Time is a force, just like gravity.

Interesting statement.

In this (presumably quantum gravity?) model you're using as reference, what particle acts as transport for the force of time-arrowness? Synchrotrons? What does the model predict about the spin, mass and charge of this particle? Does it explain the peculiar asymmetry of it?

 

14 hours ago, Pronoes said:

Any alien would be aware of time.

If they are such that time does not affect them, they can observe time's effect on other things. The entire universe is affected by time.

As WedgeAntilles said, "Time must always go in one direction". If by chance the alien can manipulate time as to not go in one direction, then must be the very least be aware of it. Self fulfilling prophecy kind of thing.

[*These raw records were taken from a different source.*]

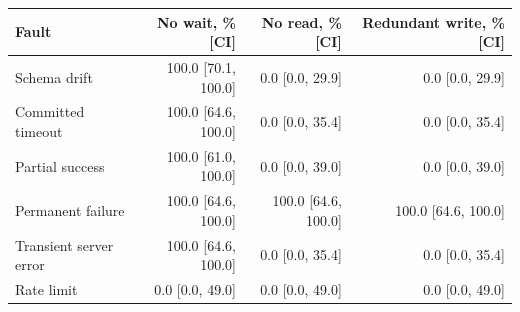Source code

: \begin{tabular}{lrrr}\toprule
Fault & No wait, \% [CI] & No read, \% [CI] & Redundant write, \% [CI]\\ \midrule
Schema drift & 100.0 [70.1, 100.0] & 0.0 [0.0, 29.9] & 0.0 [0.0, 29.9]\\
Committed timeout & 100.0 [64.6, 100.0] & 0.0 [0.0, 35.4] & 0.0 [0.0, 35.4]\\
Partial success & 100.0 [61.0, 100.0] & 0.0 [0.0, 39.0] & 0.0 [0.0, 39.0]\\
Permanent failure & 100.0 [64.6, 100.0] & 100.0 [64.6, 100.0] & 100.0 [64.6, 100.0]\\
Transient server error & 100.0 [64.6, 100.0] & 0.0 [0.0, 35.4] & 0.0 [0.0, 35.4]\\
Rate limit & 0.0 [0.0, 49.0] & 0.0 [0.0, 49.0] & 0.0 [0.0, 49.0]\\
\bottomrule\end{tabular}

I am not sure we can say this so categorically. A hypothetical being that is not 'pushed' along the timeline the way we perceive ourselves to be, being free to move in that dimension back and forth as they please, could have a very hard time even understanding what we're talking about.

Unaffected by the arrow of time, time perhaps just being simply one more coordinate in the system, spacetime might be perceived like a 'solid' block, in which nothing 'moves' but simply 'exists' at a set of coordinates (x,y,z,t). There is no separate past, present, or future, all physical things are 4-dimensional 'blobs' that contain all moments in their lifetime, existing... I was gonna say 'simultaneosly', but let's say, 'in the same block'.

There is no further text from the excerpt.